How I quit feeling like crap at work - mijustin
http://justinjackson.ca/8-habits/

======
joonix
Most people can't leave work at 3pm no matter how early they get there, thanks
to the obsolete practice of valuing "face time." Even if it's permitted in the
rules, you may suffer poor evaluations or just get passed over for promotions
etc. That said, if you feel you can, it's definitely a great move.
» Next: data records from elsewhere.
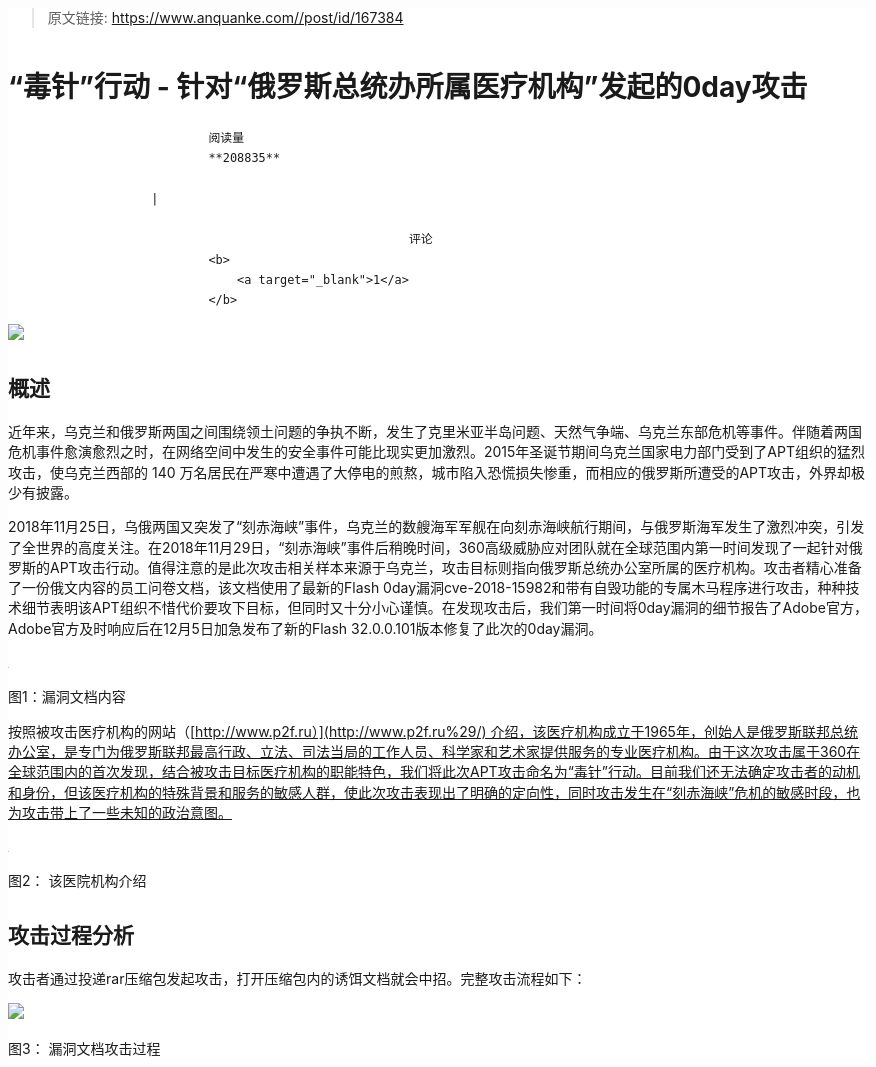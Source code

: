 > 原文链接: https://www.anquanke.com//post/id/167384 


# “毒针”行动 - 针对“俄罗斯总统办所属医疗机构”发起的0day攻击


                                阅读量   
                                **208835**
                            
                        |
                        
                                                            评论
                                <b>
                                    <a target="_blank">1</a>
                                </b>
                                                                                    



[![](https://p1.ssl.qhimg.com/t01c0c38f17aad9675f.jpg)](https://p1.ssl.qhimg.com/t01c0c38f17aad9675f.jpg)

## 概述

近年来，乌克兰和俄罗斯两国之间围绕领土问题的争执不断，发生了克里米亚半岛问题、天然气争端、乌克兰东部危机等事件。伴随着两国危机事件愈演愈烈之时，在网络空间中发生的安全事件可能比现实更加激烈。2015年圣诞节期间乌克兰国家电力部门受到了APT组织的猛烈攻击，使乌克兰西部的 140 万名居民在严寒中遭遇了大停电的煎熬，城市陷入恐慌损失惨重，而相应的俄罗斯所遭受的APT攻击，外界却极少有披露。

2018年11月25日，乌俄两国又突发了“刻赤海峡”事件，乌克兰的数艘海军军舰在向刻赤海峡航行期间，与俄罗斯海军发生了激烈冲突，引发了全世界的高度关注。在2018年11月29日，“刻赤海峡”事件后稍晚时间，360高级威胁应对团队就在全球范围内第一时间发现了一起针对俄罗斯的APT攻击行动。值得注意的是此次攻击相关样本来源于乌克兰，攻击目标则指向俄罗斯总统办公室所属的医疗机构。攻击者精心准备了一份俄文内容的员工问卷文档，该文档使用了最新的Flash 0day漏洞cve-2018-15982和带有自毁功能的专属木马程序进行攻击，种种技术细节表明该APT组织不惜代价要攻下目标，但同时又十分小心谨慎。在发现攻击后，我们第一时间将0day漏洞的细节报告了Adobe官方，Adobe官方及时响应后在12月5日加急发布了新的Flash 32.0.0.101版本修复了此次的0day漏洞。

[![](data:image/png;base64,iVBORw0KGgoAAAANSUhEUgAAAAEAAAABCAYAAAAfFcSJAAAAAXNSR0IArs4c6QAAAARnQU1BAACxjwv8YQUAAAAJcEhZcwAADsQAAA7EAZUrDhsAAAANSURBVBhXYzh8+PB/AAffA0nNPuCLAAAAAElFTkSuQmCC)](https://p1.ssl.qhimg.com/t016dfcaf773befa7f5.png)

图1：漏洞文档内容

按照被攻击医疗机构的网站（[http://www.p2f.ru）](http://www.p2f.ru%29/) 介绍，该医疗机构成立于1965年，创始人是俄罗斯联邦总统办公室，是专门为俄罗斯联邦最高行政、立法、司法当局的工作人员、科学家和艺术家提供服务的专业医疗机构。由于这次攻击属于360在全球范围内的首次发现，结合被攻击目标医疗机构的职能特色，我们将此次APT攻击命名为“毒针”行动。目前我们还无法确定攻击者的动机和身份，但该医疗机构的特殊背景和服务的敏感人群，使此次攻击表现出了明确的定向性，同时攻击发生在“刻赤海峡”危机的敏感时段，也为攻击带上了一些未知的政治意图。

[![](data:image/png;base64,iVBORw0KGgoAAAANSUhEUgAAAAEAAAABCAYAAAAfFcSJAAAAAXNSR0IArs4c6QAAAARnQU1BAACxjwv8YQUAAAAJcEhZcwAADsQAAA7EAZUrDhsAAAANSURBVBhXYzh8+PB/AAffA0nNPuCLAAAAAElFTkSuQmCC)](https://p1.ssl.qhimg.com/t01cfe866266b874b2c.png)

图2： 该医院机构介绍

## 攻击过程分析

攻击者通过投递rar压缩包发起攻击，打开压缩包内的诱饵文档就会中招。完整攻击流程如下：

[![](https://p3.ssl.qhimg.com/t019232a2e67c2d9ce4.png)](https://p3.ssl.qhimg.com/t019232a2e67c2d9ce4.png)

图3： 漏洞文档攻击过程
As for coffee... Too much. You're likely used to the effects of caffeine by
now and only drinking it to avoid withdrawals. I'd replace that with tons of
fluids, perhaps make a ton of green tea in the morning and drink that
throughout. My recommendation is to actually take a choline supplement,
consume lots of quality Omega 3s (snack on walnuts), have good nutrition, etc.
These will make your brain feel great and "gelling" while you do intensive
tasks.

For those who don't have standing desks and sit all day...look into a foam
roller. You can get one on Amazon and leave it in your office. Get up and roll
your back up and down it, it will feel amazing and release all the tension
that builds up in your back as you sit all day.

It's also proven that you become more focused when you are hungry (up to a
point). I like to put off breakfast as long as possible. If I'm busy, I forget
about eating, get past my initial hunger pang, and feel focused. When you're
starving, you don't waste any time. So, try getting some quality hours out
this way in the morning then eat when it's too much.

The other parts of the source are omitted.